Los argentinos luchan contra una vieja conocida: la inflación

«No nos alcanza el dinero»; «la plata no da para nada»; «así no se puede». En el Mercado Central de Buenos Aires los ánimos de los compradores oscilan entre el hartazgo, el desaliento y la resignación ante una lacra histórica de Argentina: la inflación. 

Son las nueve de la mañana y el principal mercado mayorista de la ciudad es un ajetreo constante. Un ir y venir de compradores y vendedores que cargan cajas y enormes bolsas de frutas y verduras por las 12 naves industriales del complejo donde trabajan más de 5.000 personas.

El mercado incluye un pabellón donde se venden productos al por menor con grandes descuentos. Decenas de personas recorren sus pasillos en esta fría mañana, en vísperas de las elecciones primarias. Su idea es llevarse el mayor número de productos para aprovechar el viaje hasta este recinto, situado en el municipio de Tapiales, al suroeste de la capital.

Adriana Botto, una arquitecta y profesora de 67 años, compra carne en uno de los puestos. Está con su hijo Paolo, de 38 años, que la ha acompañado en automóvil desde Retiro, un barrio de clase media alta del este de Buenos Aires.

Las visitas mensuales de Adriana al Mercado Central reflejan la historia reciente de la economía argentina. Empezó a venir en 2000, con el país inmerso en una crisis profunda. Siguió haciéndolo hasta 2007, cuando Argentina llevaba tres años repuntando con el gobierno del peronista de centro-izquierda Néstor Kirchner, y regresó en 2015, en el último periodo de la esposa de éste, Cristina, con una economía que mostraba señales de estancamiento.

El sucesor de Kirchner, el liberal Mauricio Macri, que había prometido controlar la subida de precios, no ha conseguido hacerlo. Entre mayo de 2018 y el mismo mes de 2019, la inflación, una de las más altas del mundo, aumentó un 57,3% y los sueldos crecieron un 38,4%. Las cuentas no dan para muchos argentinos.

«Ahora se compra lo que más rinde: el pollo, la milanesa, el cerdo», cuenta Adriana Botto, cuyo marido también es arquitecto. «El sueldo alcanza para pagar la luz, los impuestos, comida y poco más», tercia Paolo.

Larga historia

En Argentina llueve sobre mojado. El problema de la inflación comenzó en los años 1940 cuando Juan Domingo Perón hizo imprimir billetes para financiar sus medidas sociales, y siguió en las décadas siguientes, con contadas excepciones, porque la impresión de pesos se usó para paliar los déficits fiscales.

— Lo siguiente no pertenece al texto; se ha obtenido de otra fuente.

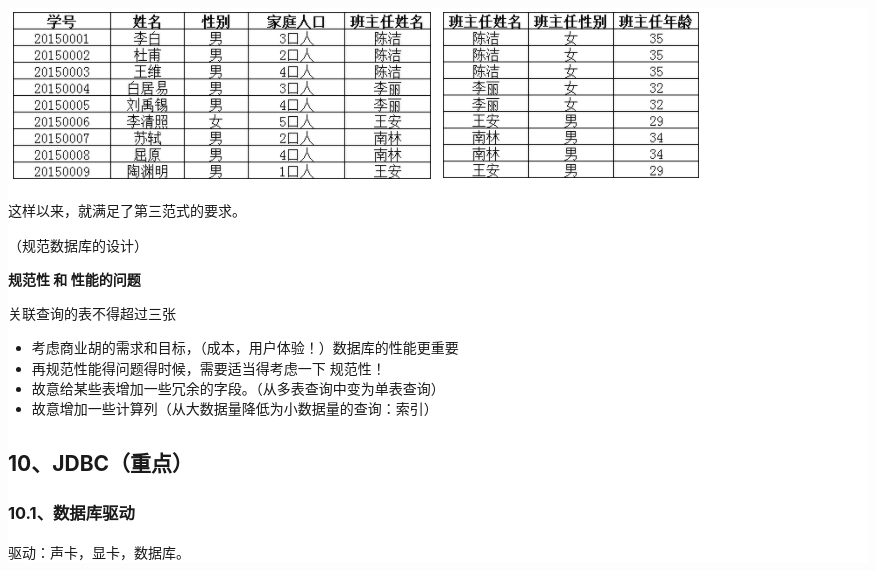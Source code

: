 ![image-20200914212603258](https://github.com/tz-feng/myStudy/blob/main/Typora-photos/mysql/image-20200914212603258.png) ![image-20200914212631474](https://github.com/tz-feng/myStudy/blob/main/Typora-photos/mysql/image-20200914212631474.png)

这样以来，就满足了第三范式的要求。



（规范数据库的设计）

**规范性 和 性能的问题**

关联查询的表不得超过三张

- 考虑商业胡的需求和目标，（成本，用户体验！）数据库的性能更重要
- 再规范性能得问题得时候，需要适当得考虑一下 规范性！
- 故意给某些表增加一些冗余的字段。（从多表查询中变为单表查询）
- 故意增加一些计算列（从大数据量降低为小数据量的查询：索引）



## 10、JDBC（重点）

### 10.1、数据库驱动

驱动：声卡，显卡，数据库。
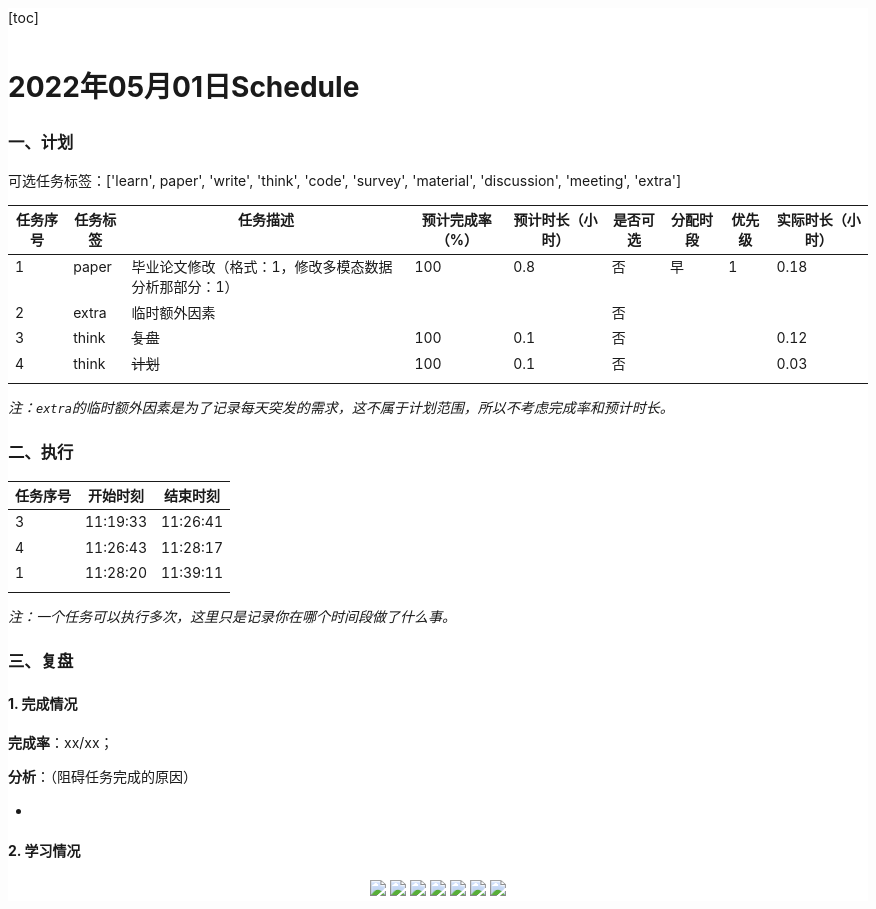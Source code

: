 [toc]

# 2022年05月01日Schedule

### 一、计划

可选任务标签：['learn', paper', 'write', 'think', 'code', 'survey', 'material', 'discussion', 'meeting', 'extra']

| 任务序号 | 任务标签 | 任务描述                                             | 预计完成率（%） | 预计时长（小时） | 是否可选 | 分配时段 | 优先级 | 实际时长（小时） |
| -------- | -------- | ---------------------------------------------------- | --------------- | ---------------- | -------- | -------- | ------ | ---------------- |
|1|paper|毕业论文修改（格式：1，修改多模态数据分析那部分：1）|100|0.8|否|早|1|0.18|
| 2        | extra    | 临时额外因素                                         |                 |                  | 否       |          |        |                  |
|3|think|~~复盘~~|100|0.1|否|||0.12|
|4|think|~~计划~~|100|0.1|否|||0.03|
|          |          |                                                      |                 |                  |          |          |        |                  |

*注：`extra`的临时额外因素是为了记录每天突发的需求，这不属于计划范围，所以不考虑完成率和预计时长。*

### 二、执行

| 任务序号 | 开始时刻 | 结束时刻 |
| -------- | -------- | -------- |
| 3        | 11:19:33 | 11:26:41 |
| 4        | 11:26:43 | 11:28:17 |
| 1        | 11:28:20 | 11:39:11 |
|          |          |          |

*注：一个任务可以执行多次，这里只是记录你在哪个时间段做了什么事。*

### 三、复盘

#### 1. 完成情况

**完成率**：xx/xx；

**分析**：（阻碍任务完成的原因）

- 

#### 2. 学习情况
<center class='half'>
<img src='https://gitee.com/holmescao/figure-bed/raw/master/img/2022-05-06_11-09-56_Figure1-activate-bar-20220501_20220501.png' width='230;' />
<img src='https://gitee.com/holmescao/figure-bed/raw/master/img/2022-05-06_11-10-02_Figure2-activate-waterfall-20220425_20220501.png' width='230;' />
<img src='https://gitee.com/holmescao/figure-bed/raw/master/img/2022-05-06_11-10-05_Figure3-activate-bar-20220402_20220501.png' width='230;' />
<img src='https://gitee.com/holmescao/figure-bed/raw/master/img/2022-05-06_11-10-10_Figure4-investment-pie-20220402_20220501.png' width='230;' />
<img src='https://gitee.com/holmescao/figure-bed/raw/master/img/2022-05-06_11-10-14_Figure5-activate-brokenbarh-20220425_20220501.png' width='230;' />
<img src='https://gitee.com/holmescao/figure-bed/raw/master/img/2022-05-06_11-10-17_Figure6-activate-predict-bar-20220501_20220501.png' width='230;' />
<img src='https://gitee.com/holmescao/figure-bed/raw/master/img/2022-05-06_11-10-23_Figure7-activate-calendar-20210502_20220501.png' width='500;' />
</center>
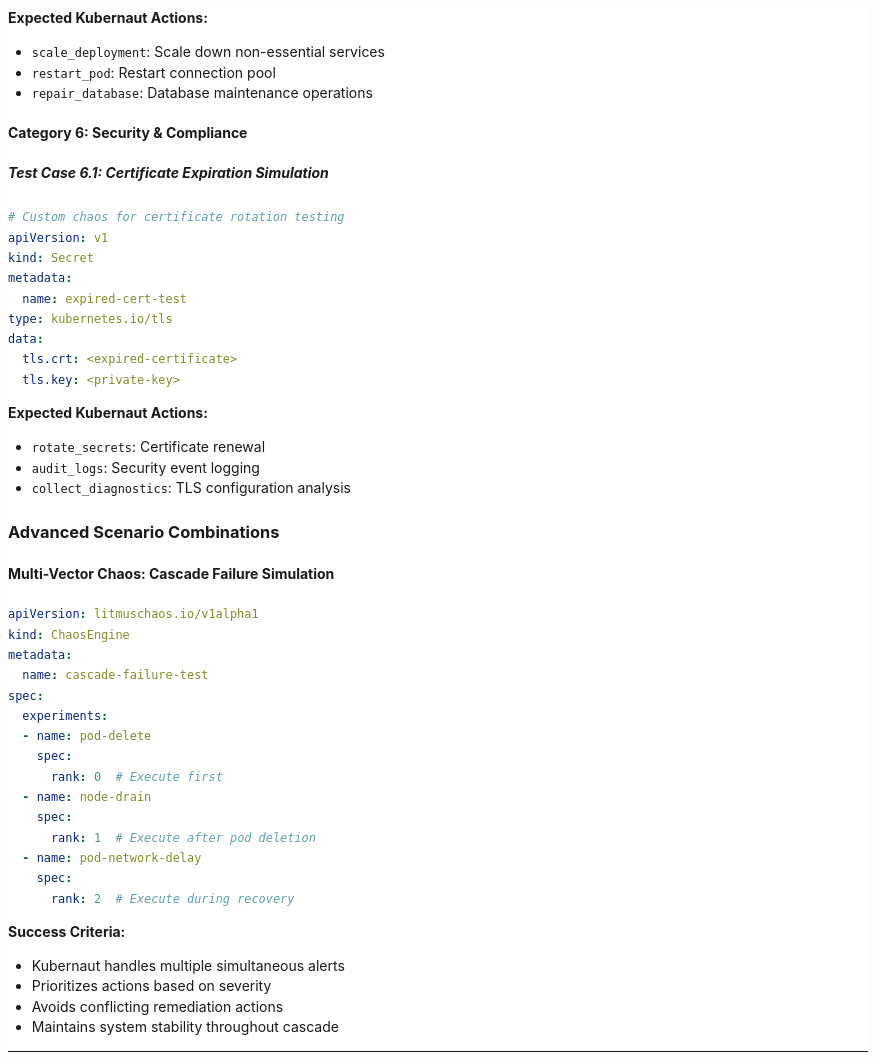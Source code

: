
 ```yaml
```

**Expected Kubernaut Actions:**
- `scale_deployment`: Scale down non-essential services
- `restart_pod`: Restart connection pool
- `repair_database`: Database maintenance operations

#### **Category 6: Security & Compliance**

##### **Test Case 6.1: Certificate Expiration Simulation**
```yaml
# Custom chaos for certificate rotation testing
apiVersion: v1
kind: Secret
metadata:
  name: expired-cert-test
type: kubernetes.io/tls
data:
  tls.crt: <expired-certificate>
  tls.key: <private-key>
```

**Expected Kubernaut Actions:**
- `rotate_secrets`: Certificate renewal
- `audit_logs`: Security event logging
- `collect_diagnostics`: TLS configuration analysis

### Advanced Scenario Combinations

#### **Multi-Vector Chaos: Cascade Failure Simulation**
```yaml
apiVersion: litmuschaos.io/v1alpha1
kind: ChaosEngine
metadata:
  name: cascade-failure-test
spec:
  experiments:
  - name: pod-delete
    spec:
      rank: 0  # Execute first
  - name: node-drain
    spec:
      rank: 1  # Execute after pod deletion
  - name: pod-network-delay
    spec:
      rank: 2  # Execute during recovery
```

**Success Criteria:**
- Kubernaut handles multiple simultaneous alerts
- Prioritizes actions based on severity
- Avoids conflicting remediation actions
- Maintains system stability throughout cascade

---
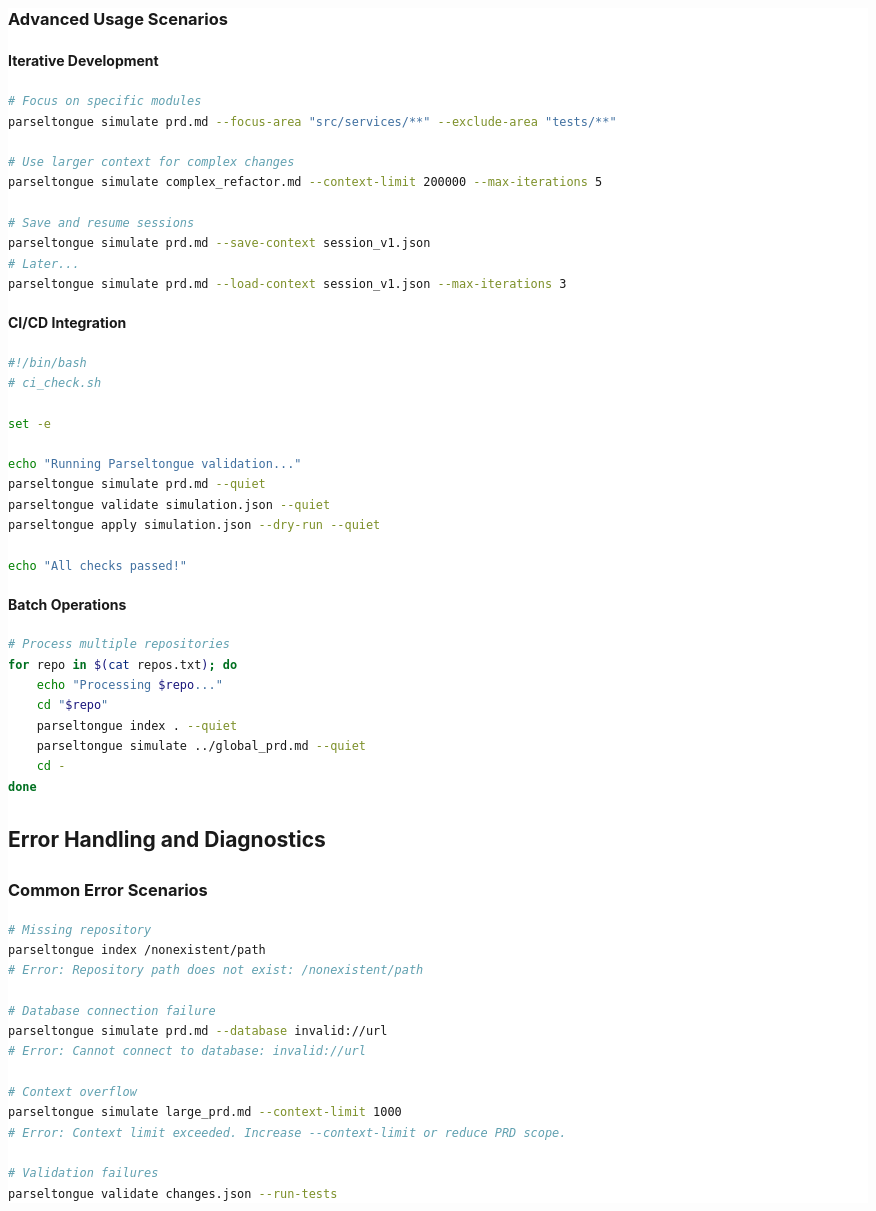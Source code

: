 ### Advanced Usage Scenarios

#### Iterative Development

```bash
# Focus on specific modules
parseltongue simulate prd.md --focus-area "src/services/**" --exclude-area "tests/**"

# Use larger context for complex changes
parseltongue simulate complex_refactor.md --context-limit 200000 --max-iterations 5

# Save and resume sessions
parseltongue simulate prd.md --save-context session_v1.json
# Later...
parseltongue simulate prd.md --load-context session_v1.json --max-iterations 3
```

#### CI/CD Integration

```bash
#!/bin/bash
# ci_check.sh

set -e

echo "Running Parseltongue validation..."
parseltongue simulate prd.md --quiet
parseltongue validate simulation.json --quiet
parseltongue apply simulation.json --dry-run --quiet

echo "All checks passed!"
```

#### Batch Operations

```bash
# Process multiple repositories
for repo in $(cat repos.txt); do
    echo "Processing $repo..."
    cd "$repo"
    parseltongue index . --quiet
    parseltongue simulate ../global_prd.md --quiet
    cd -
done
```

## Error Handling and Diagnostics

### Common Error Scenarios

```bash
# Missing repository
parseltongue index /nonexistent/path
# Error: Repository path does not exist: /nonexistent/path

# Database connection failure
parseltongue simulate prd.md --database invalid://url
# Error: Cannot connect to database: invalid://url

# Context overflow
parseltongue simulate large_prd.md --context-limit 1000
# Error: Context limit exceeded. Increase --context-limit or reduce PRD scope.

# Validation failures
parseltongue validate changes.json --run-tests
```
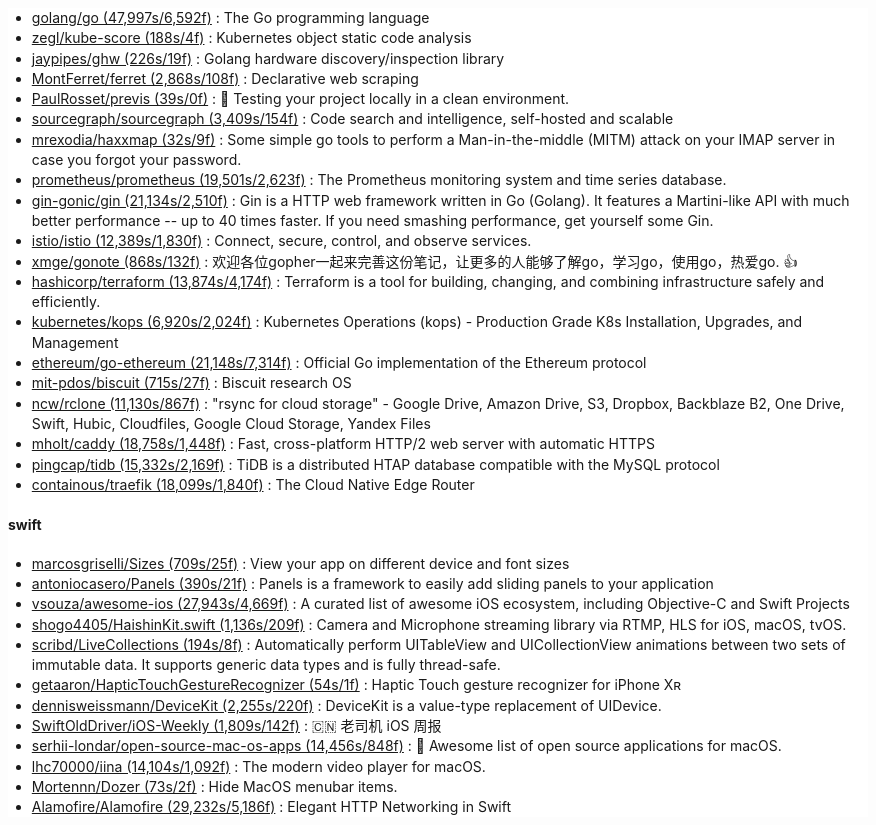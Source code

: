 * [golang/go (47,997s/6,592f)](https://github.com/golang/go) : The Go programming language
* [zegl/kube-score (188s/4f)](https://github.com/zegl/kube-score) : Kubernetes object static code analysis
* [jaypipes/ghw (226s/19f)](https://github.com/jaypipes/ghw) : Golang hardware discovery/inspection library
* [MontFerret/ferret (2,868s/108f)](https://github.com/MontFerret/ferret) : Declarative web scraping
* [PaulRosset/previs (39s/0f)](https://github.com/PaulRosset/previs) : 🎯 Testing your project locally in a clean environment.
* [sourcegraph/sourcegraph (3,409s/154f)](https://github.com/sourcegraph/sourcegraph) : Code search and intelligence, self-hosted and scalable
* [mrexodia/haxxmap (32s/9f)](https://github.com/mrexodia/haxxmap) : Some simple go tools to perform a Man-in-the-middle (MITM) attack on your IMAP server in case you forgot your password.
* [prometheus/prometheus (19,501s/2,623f)](https://github.com/prometheus/prometheus) : The Prometheus monitoring system and time series database.
* [gin-gonic/gin (21,134s/2,510f)](https://github.com/gin-gonic/gin) : Gin is a HTTP web framework written in Go (Golang). It features a Martini-like API with much better performance -- up to 40 times faster. If you need smashing performance, get yourself some Gin.
* [istio/istio (12,389s/1,830f)](https://github.com/istio/istio) : Connect, secure, control, and observe services.
* [xmge/gonote (868s/132f)](https://github.com/xmge/gonote) : 欢迎各位gopher一起来完善这份笔记，让更多的人能够了解go，学习go，使用go，热爱go. 👍
* [hashicorp/terraform (13,874s/4,174f)](https://github.com/hashicorp/terraform) : Terraform is a tool for building, changing, and combining infrastructure safely and efficiently.
* [kubernetes/kops (6,920s/2,024f)](https://github.com/kubernetes/kops) : Kubernetes Operations (kops) - Production Grade K8s Installation, Upgrades, and Management
* [ethereum/go-ethereum (21,148s/7,314f)](https://github.com/ethereum/go-ethereum) : Official Go implementation of the Ethereum protocol
* [mit-pdos/biscuit (715s/27f)](https://github.com/mit-pdos/biscuit) : Biscuit research OS
* [ncw/rclone (11,130s/867f)](https://github.com/ncw/rclone) : "rsync for cloud storage" - Google Drive, Amazon Drive, S3, Dropbox, Backblaze B2, One Drive, Swift, Hubic, Cloudfiles, Google Cloud Storage, Yandex Files
* [mholt/caddy (18,758s/1,448f)](https://github.com/mholt/caddy) : Fast, cross-platform HTTP/2 web server with automatic HTTPS
* [pingcap/tidb (15,332s/2,169f)](https://github.com/pingcap/tidb) : TiDB is a distributed HTAP database compatible with the MySQL protocol
* [containous/traefik (18,099s/1,840f)](https://github.com/containous/traefik) : The Cloud Native Edge Router

#### swift
* [marcosgriselli/Sizes (709s/25f)](https://github.com/marcosgriselli/Sizes) : View your app on different device and font sizes
* [antoniocasero/Panels (390s/21f)](https://github.com/antoniocasero/Panels) : Panels is a framework to easily add sliding panels to your application
* [vsouza/awesome-ios (27,943s/4,669f)](https://github.com/vsouza/awesome-ios) : A curated list of awesome iOS ecosystem, including Objective-C and Swift Projects
* [shogo4405/HaishinKit.swift (1,136s/209f)](https://github.com/shogo4405/HaishinKit.swift) : Camera and Microphone streaming library via RTMP, HLS for iOS, macOS, tvOS.
* [scribd/LiveCollections (194s/8f)](https://github.com/scribd/LiveCollections) : Automatically perform UITableView and UICollectionView animations between two sets of immutable data. It supports generic data types and is fully thread-safe.
* [getaaron/HapticTouchGestureRecognizer (54s/1f)](https://github.com/getaaron/HapticTouchGestureRecognizer) : Haptic Touch gesture recognizer for iPhone Xʀ
* [dennisweissmann/DeviceKit (2,255s/220f)](https://github.com/dennisweissmann/DeviceKit) : DeviceKit is a value-type replacement of UIDevice.
* [SwiftOldDriver/iOS-Weekly (1,809s/142f)](https://github.com/SwiftOldDriver/iOS-Weekly) : 🇨🇳 老司机 iOS 周报
* [serhii-londar/open-source-mac-os-apps (14,456s/848f)](https://github.com/serhii-londar/open-source-mac-os-apps) : 🚀 Awesome list of open source applications for macOS.
* [lhc70000/iina (14,104s/1,092f)](https://github.com/lhc70000/iina) : The modern video player for macOS.
* [Mortennn/Dozer (73s/2f)](https://github.com/Mortennn/Dozer) : Hide MacOS menubar items.
* [Alamofire/Alamofire (29,232s/5,186f)](https://github.com/Alamofire/Alamofire) : Elegant HTTP Networking in Swift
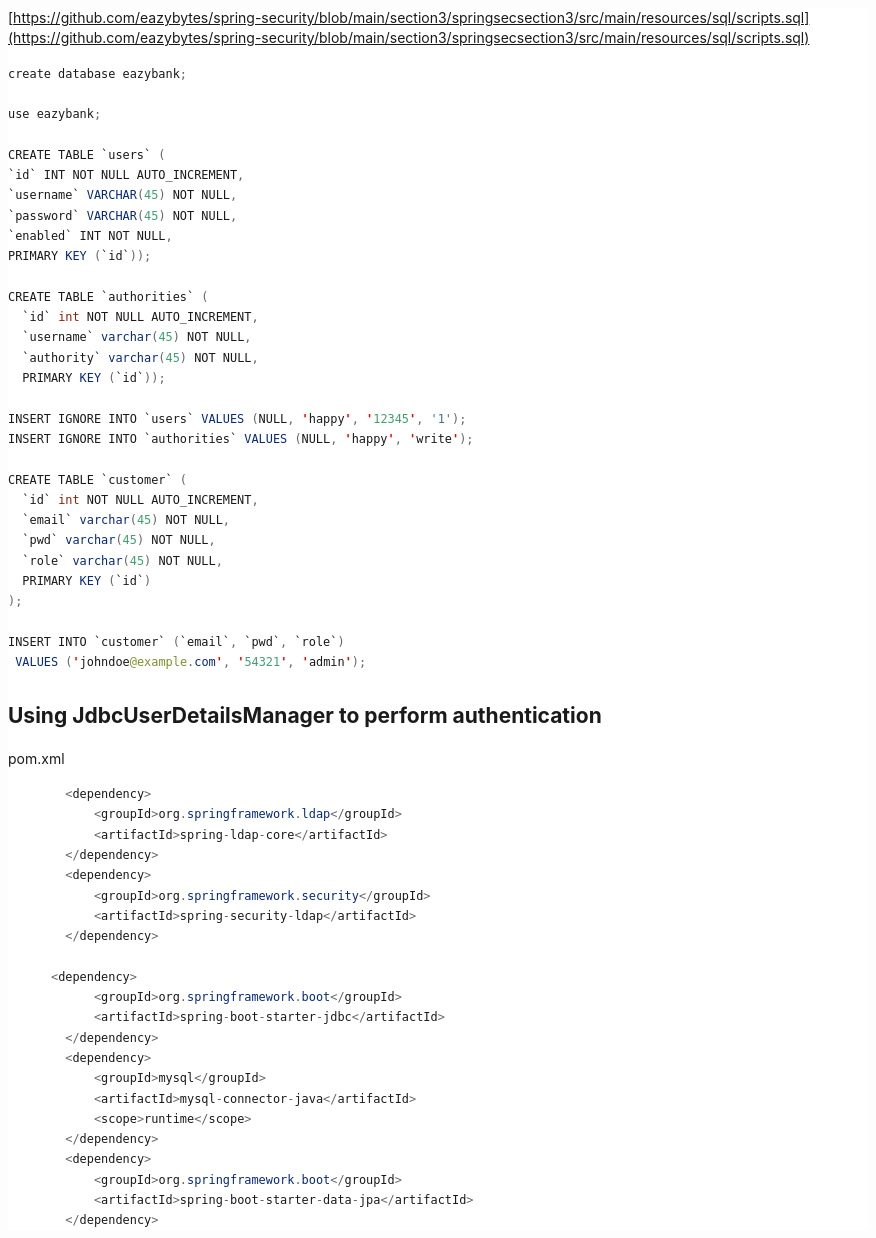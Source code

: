 [https://github.com/eazybytes/spring-security/blob/main/section3/springsecsection3/src/main/resources/sql/scripts.sql](https://github.com/eazybytes/spring-security/blob/main/section3/springsecsection3/src/main/resources/sql/scripts.sql)

```java
create database eazybank;

use eazybank;

CREATE TABLE `users` (
`id` INT NOT NULL AUTO_INCREMENT,
`username` VARCHAR(45) NOT NULL,
`password` VARCHAR(45) NOT NULL,
`enabled` INT NOT NULL,
PRIMARY KEY (`id`));

CREATE TABLE `authorities` (
  `id` int NOT NULL AUTO_INCREMENT,
  `username` varchar(45) NOT NULL,
  `authority` varchar(45) NOT NULL,
  PRIMARY KEY (`id`));

INSERT IGNORE INTO `users` VALUES (NULL, 'happy', '12345', '1');
INSERT IGNORE INTO `authorities` VALUES (NULL, 'happy', 'write');

CREATE TABLE `customer` (
  `id` int NOT NULL AUTO_INCREMENT,
  `email` varchar(45) NOT NULL,
  `pwd` varchar(45) NOT NULL,
  `role` varchar(45) NOT NULL,
  PRIMARY KEY (`id`)
);

INSERT INTO `customer` (`email`, `pwd`, `role`)
 VALUES ('johndoe@example.com', '54321', 'admin');
```

## Using JdbcUserDetailsManager to perform authentication

pom.xml

```java
		<dependency>
			<groupId>org.springframework.ldap</groupId>
			<artifactId>spring-ldap-core</artifactId>
		</dependency>
		<dependency>
			<groupId>org.springframework.security</groupId>
			<artifactId>spring-security-ldap</artifactId>
		</dependency>

      <dependency>
			<groupId>org.springframework.boot</groupId>
			<artifactId>spring-boot-starter-jdbc</artifactId>
		</dependency>
		<dependency>
			<groupId>mysql</groupId>
			<artifactId>mysql-connector-java</artifactId>
			<scope>runtime</scope>
		</dependency>
		<dependency>
			<groupId>org.springframework.boot</groupId>
			<artifactId>spring-boot-starter-data-jpa</artifactId>
		</dependency>
```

Esa historia se nota. Varios de los entrevistados hablan con soltura de economía, de cosas como la devaluación del peso. Jorge Luis Avellaneda, un empleado del gobierno capitalino, es uno de ellos. Su esposa y él han recorrido 50 km desde Pilar, al norte de Buenos Aires, hasta el barrio de Flores para comprar ropa.

A su alrededor, en la avenida Avellaneda y en las calles adyacentes, las vitrinas muestran todo tipo de ofertas: 50% de descuento por liquidación, tres jeans por 600 pesos (unos 13 dólares), pagos en tres o seis cuotas sin interés.

Pendientes del dólar

Jorge Luis y su esposa vienen una vez al mes a esta zona de tiendas de ropa barata, negocios mayoristas que empezaron a vender también artículos al por menor para salir adelante. 

«Acá siempre estamos pendientes del dólar», explica este argentino que tiene cuatro hijos, tres nietos y cobra 45.000 pesos (1.000 dólares) al mes, más de tres veces el salario mínimo. «Si se anticipa que va a subir el dólar, salgo a comprar todo lo que puedo en oferta», porque las subidas de la moneda estadounidense alimentan el aumento de los precios.

Otro comprador, el ingeniero Ignacio Di Rocco, de 40 años, está cansado de la inflación. «Te afecta un montón, te saca mucha energía el tener que pensar en eso», dice. «Llegas a fin de mes, te sobra un peso y no sabes qué hacer con él, porque sabes que dentro de poco ya no valdrá nada».

La población intenta no renunciar a demasiado, mantenerse a flote en un país que vive en recesión -una de las consecuencias de las subidas de las tasas de interés para frenar la inflación- y donde un tercio de los habitantes es pobre.

En un supermercado del barrio, Diana, de 63 años, estudia los precios de un detergente. Hace poco que dejó su trabajo de empleada administrativa. El futuro le parece poco alentador. «No va a haber solución a esto. El otro gobierno (el de Cristina Kirchner) fue igual de malo», lamenta.